◆ **TASK INPUT**:
┌────────
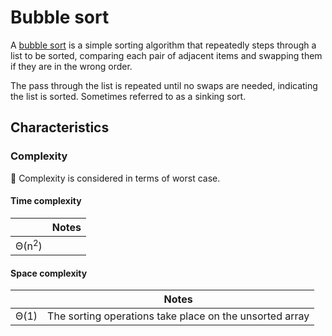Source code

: # Bubble sort
A [bubble sort](https://en.wikipedia.org/wiki/Bubble_sort) is a simple sorting algorithm that repeatedly steps through a list to be sorted, comparing each pair of adjacent items and swapping them if they are in the wrong order.

The pass through the list is repeated until no swaps are needed, indicating the list is sorted. Sometimes referred to as a sinking sort.

## Characteristics
### Complexity
🔔 Complexity is considered in terms of worst case.

#### Time complexity
| |Notes
|- |-
|Θ(n<sup>2</sup>) |

#### Space complexity
| |Notes
|- |-
|Θ(1) |The sorting operations take place on the unsorted array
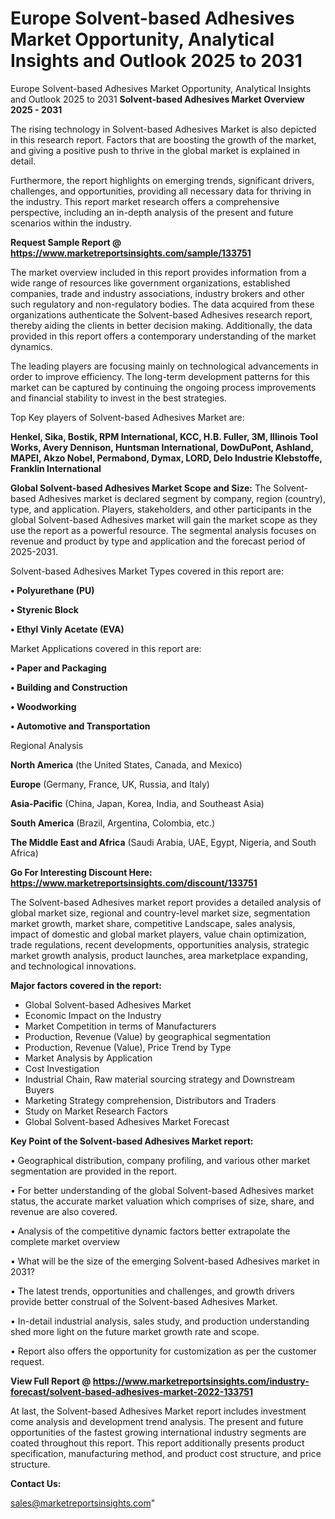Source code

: # Europe Solvent-based Adhesives Market Opportunity, Analytical Insights and Outlook 2025 to 2031
Europe Solvent-based Adhesives Market Opportunity, Analytical Insights and Outlook 2025 to 2031
<Strong> Solvent-based Adhesives Market Overview 2025 - 2031</strong>

The rising technology in Solvent-based Adhesives Market is also depicted in this research report. Factors that are boosting the growth of the market, and giving a positive push to thrive in the global market is explained in detail.

Furthermore, the report highlights on emerging trends, significant drivers, challenges, and opportunities, providing all necessary data for thriving in the industry. This report market research offers a comprehensive perspective, including an in-depth analysis of the present and future scenarios within the industry.

<strong>Request Sample Report @ <a href=https://www.marketreportsinsights.com/sample/133751>https://www.marketreportsinsights.com/sample/133751</a></strong>

The market overview included in this report provides information from a wide range of resources like government organizations, established companies, trade and industry associations, industry brokers and other such regulatory and non-regulatory bodies. The data acquired from these organizations authenticate the Solvent-based Adhesives research report, thereby aiding the clients in better decision making. Additionally, the data provided in this report offers a contemporary understanding of the market dynamics.

The leading players are focusing mainly on technological advancements in order to improve efficiency. The long-term development patterns for this market can be captured by continuing the ongoing process improvements and financial stability to invest in the best strategies.

Top Key players of Solvent-based Adhesives Market are:

<strong>Henkel, Sika, Bostik, RPM International, KCC, H.B. Fuller, 3M, Illinois Tool Works, Avery Dennison, Huntsman International, DowDuPont, Ashland, MAPEI, Akzo Nobel, Permabond, Dymax, LORD, Delo Industrie Klebstoffe, Franklin International</strong>

<strong><b>Global Solvent-based Adhesives Market Scope and Size:</b></strong>
The Solvent-based Adhesives market is declared segment by company, region (country), type, and application. Players, stakeholders, and other participants in the global Solvent-based Adhesives market will gain the market scope as they use the report as a powerful resource. The segmental analysis focuses on revenue and product by type and application and the forecast period of 2025-2031.

Solvent-based Adhesives Market Types covered in this report are:

<strong>• Polyurethane (PU)

• Styrenic Block

• Ethyl Vinly Acetate (EVA)</strong>

Market Applications covered in this report are:

<strong>• Paper and Packaging

• Building and Construction

• Woodworking

• Automotive and Transportation</strong> 

Regional Analysis

<strong>North America</strong> (the United States, Canada, and Mexico)

<strong>Europe</strong> (Germany, France, UK, Russia, and Italy)

<strong>Asia-Pacific</strong> (China, Japan, Korea, India, and Southeast Asia)

<strong>South America</strong> (Brazil, Argentina, Colombia, etc.)

<strong>The Middle East and Africa</strong> (Saudi Arabia, UAE, Egypt, Nigeria, and South Africa)

<strong>Go For Interesting Discount Here: <a href=https://www.marketreportsinsights.com/discount/133751>https://www.marketreportsinsights.com/discount/133751</a></strong>

The Solvent-based Adhesives market report provides a detailed analysis of global market size, regional and country-level market size, segmentation market growth, market share, competitive Landscape, sales analysis, impact of domestic and global market players, value chain optimization, trade regulations, recent developments, opportunities analysis, strategic market growth analysis, product launches, area marketplace expanding, and technological innovations.

<strong><b>Major factors covered in the report:</b></strong>
<ul>
  <li>Global Solvent-based Adhesives Market </li>
  <li>Economic Impact on the Industry</li>
  <li>Market Competition in terms of Manufacturers</li>
  <li>Production, Revenue (Value) by geographical segmentation</li>
  <li>Production, Revenue (Value), Price Trend by Type</li>
  <li>Market Analysis by Application</li>
  <li>Cost Investigation</li>
  <li>Industrial Chain, Raw material sourcing strategy and Downstream Buyers</li>
  <li>Marketing Strategy comprehension, Distributors and Traders</li>
  <li>Study on Market Research Factors</li>
  <li>Global Solvent-based Adhesives Market Forecast</li>
</ul>

<strong><b>Key Point of the Solvent-based Adhesives Market report:</b></strong>

• Geographical distribution, company profiling, and various other market segmentation are provided in the report.

• For better understanding of the global Solvent-based Adhesives market status, the accurate market valuation which comprises of size, share, and revenue are also covered.

• Analysis of the competitive dynamic factors better extrapolate the complete market overview

• What will be the size of the emerging Solvent-based Adhesives market in 2031?

• The latest trends, opportunities and challenges, and growth drivers provide better construal of the Solvent-based Adhesives Market.

• In-detail industrial analysis, sales study, and production understanding shed more light on the future market growth rate and scope.

• Report also offers the opportunity for customization as per the customer request.

<strong><b>View Full Report @ <a href=https://www.marketreportsinsights.com/industry-forecast/solvent-based-adhesives-market-2022-133751>https://www.marketreportsinsights.com/industry-forecast/solvent-based-adhesives-market-2022-133751</a></b></strong>


At last, the Solvent-based Adhesives Market report includes investment come analysis and development trend analysis. The present and future opportunities of the fastest growing international industry segments are coated throughout this report. This report additionally presents product specification, manufacturing method, and product cost structure, and price structure.

<strong>Contact Us:</strong>

sales@marketreportsinsights.com"
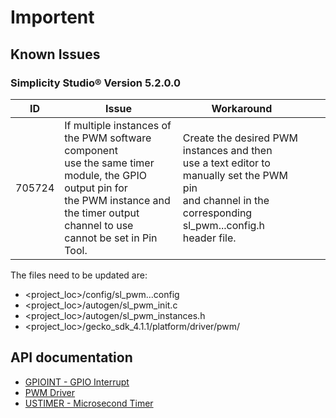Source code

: # Importent

## Known Issues
### Simplicity Studio® Version 5.2.0.0

| ID | Issue | Workaround |  |  |
|---|---|---|---|---|
| 705724 | If multiple instances of the PWM software component <br>use the same timer module, the GPIO output pin for <br>the PWM instance and the timer output channel to use <br>cannot be set in Pin Tool. | Create the desired PWM instances and then <br>use a text editor to manually set the PWM pin <br>and channel in the corresponding <br>sl_pwm...config.h header file. |  |  |

The files need to be updated are:
- <project_loc>/config/sl_pwm...config
- <project_loc>/autogen/sl_pwm_init.c
- <project_loc>/autogen/sl_pwm_instances.h
- <project_loc>/gecko_sdk_4.1.1/platform/driver/pwm/

## API documentation

- [GPIOINT - GPIO Interrupt](https://docs.silabs.com/gecko-platform/4.1/driver/api/group-gpioint)
- [PWM Driver](https://docs.silabs.com/gecko-platform/4.1/driver/api/group-pwm)
- [USTIMER - Microsecond Timer](https://docs.silabs.com/gecko-platform/4.1/driver/api/group-ustimer)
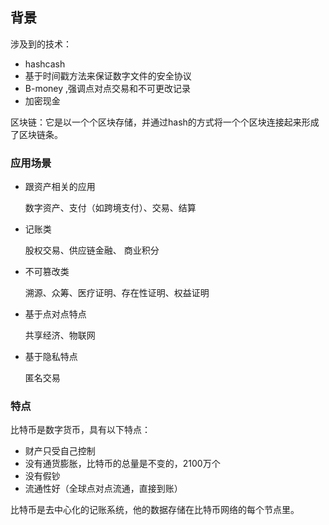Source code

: ## 背景
涉及到的技术：
 - hashcash
 - 基于时间戳方法来保证数字文件的安全协议
 - B-money ,强调点对点交易和不可更改记录
 - 加密现金

 区块链：它是以一个个区块存储，并通过hash的方式将一个个区块连接起来形成了区块链条。

 ### 应用场景
  - 跟资产相关的应用

    数字资产、支付（如跨境支付）、交易、结算

  - 记账类

    股权交易、供应链金融、 商业积分


  - 不可篡改类
    
    溯源、众筹、医疗证明、存在性证明、权益证明

  - 基于点对点特点

    共享经济、物联网

  - 基于隐私特点

    匿名交易

### 特点

比特币是数字货币，具有以下特点：
 - 财产只受自己控制
 - 没有通货膨胀，比特币的总量是不变的，2100万个
 - 没有假钞
 - 流通性好（全球点对点流通，直接到账）

比特币是去中心化的记账系统，他的数据存储在比特币网络的每个节点里。
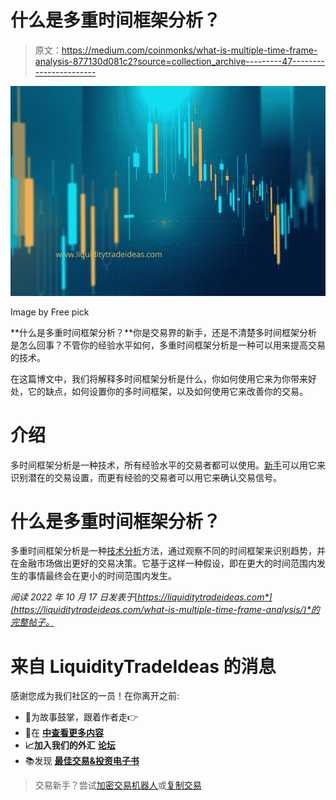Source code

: # 什么是多重时间框架分析？

> 原文：<https://medium.com/coinmonks/what-is-multiple-time-frame-analysis-877130d081c2?source=collection_archive---------47----------------------->

![](img/2f203b61e3f344892a74566320d4634c.png)

Image by Free pick

**什么是多重时间框架分析？**你是交易界的新手，还是不清楚多时间框架分析是怎么回事？不管你的经验水平如何，多重时间框架分析是一种可以用来提高交易的技术。

在这篇博文中，我们将解释多时间框架分析是什么，你如何使用它来为你带来好处，它的缺点，如何设置你的多时间框架，以及如何使用它来改善你的交易。

# 介绍

多时间框架分析是一种技术，所有经验水平的交易者都可以使用。[新手](https://liquiditytradeideas.com/which-trading-is-best-for-beginners/)可以用它来识别潜在的交易设置，而更有经验的交易者可以用它来确认交易信号。

# 什么是多重时间框架分析？

多重时间框架分析是一种[技术分析](https://liquiditytradeideas.com/is-technical-analysis-enough-for-trading/)方法，通过观察不同的时间框架来识别趋势，并在金融市场做出更好的交易决策。它基于这样一种假设，即在更大的时间范围内发生的事情最终会在更小的时间范围内发生。

*阅读 2022 年 10 月 17 日发表于*[*https://liquiditytradeideas.com*](https://liquiditytradeideas.com/what-is-multiple-time-frame-analysis/)*的完整帖子。*

# 来自 LiquidityTradeIdeas 的消息

感谢您成为我们社区的一员！在你离开之前:

*   👏为故事鼓掌，跟着作者走👉
*   📰在 [**中查看更多内容**](https://liquiditytradeideas.com/)
*   **📈**加入我们的**外汇** [**论坛**](https://liquiditytradeideas.com/community/)
*   📚发现 [**最佳交易&投资电子书**](https://liquiditytradeideas.com/trading-e-books/)

> 交易新手？尝试[加密交易机器人](/coinmonks/crypto-trading-bot-c2ffce8acb2a)或[复制交易](/coinmonks/top-10-crypto-copy-trading-platforms-for-beginners-d0c37c7d698c)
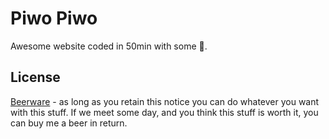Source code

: # Piwo Piwo
Awesome website coded in 50min with some 🍺.


## License
[Beerware](https://en.wikipedia.org/wiki/Beerware) - as long as you retain this notice you can do whatever you want with this stuff. If we meet some day, and you think this stuff is worth it, you can buy me a beer in return.
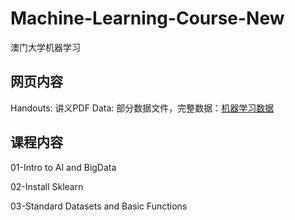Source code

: # Machine-Learning-Course-New
澳门大学机器学习

## 网页内容

Handouts: 讲义PDF
Data: 部分数据文件，完整数据：[机器学习数据](https://pan.baidu.com/s/1ZkP4kNRZLEcO71mUJ4zbCw)

## 课程内容

01-Intro to AI and BigData  

02-Install Sklearn  

03-Standard Datasets and Basic Functions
└────────
Give back exactly the lines from the opening of the listing through the line holding "The market overview", both ends included, with every picture omitted.

◆ **TASK SOLUTION**:
Source code

: # Bubble sort
A [bubble sort](https://en.wikipedia.org/wiki/Bubble_sort) is a simple sorting algorithm that repeatedly steps through a list to be sorted, comparing each pair of adjacent items and swapping them if they are in the wrong order.

The pass through the list is repeated until no swaps are needed, indicating the list is sorted. Sometimes referred to as a sinking sort.

## Characteristics
### Complexity
🔔 Complexity is considered in terms of worst case.

#### Time complexity
| |Notes
|- |-
|Θ(n<sup>2</sup>) |

#### Space complexity
| |Notes
|- |-
|Θ(1) |The sorting operations take place on the unsorted array
Source code

: # Europe Solvent-based Adhesives Market Opportunity, Analytical Insights and Outlook 2025 to 2031
Europe Solvent-based Adhesives Market Opportunity, Analytical Insights and Outlook 2025 to 2031
<Strong> Solvent-based Adhesives Market Overview 2025 - 2031</strong>

The rising technology in Solvent-based Adhesives Market is also depicted in this research report. Factors that are boosting the growth of the market, and giving a positive push to thrive in the global market is explained in detail.

Furthermore, the report highlights on emerging trends, significant drivers, challenges, and opportunities, providing all necessary data for thriving in the industry. This report market research offers a comprehensive perspective, including an in-depth analysis of the present and future scenarios within the industry.

<strong>Request Sample Report @ <a href=https://www.marketreportsinsights.com/sample/133751>https://www.marketreportsinsights.com/sample/133751</a></strong>

The market overview included in this report provides information from a wide range of resources like government organizations, established companies, trade and industry associations, industry brokers and other such regulatory and non-regulatory bodies. The data acquired from these organizations authenticate the Solvent-based Adhesives research report, thereby aiding the clients in better decision making. Additionally, the data provided in this report offers a contemporary understanding of the market dynamics.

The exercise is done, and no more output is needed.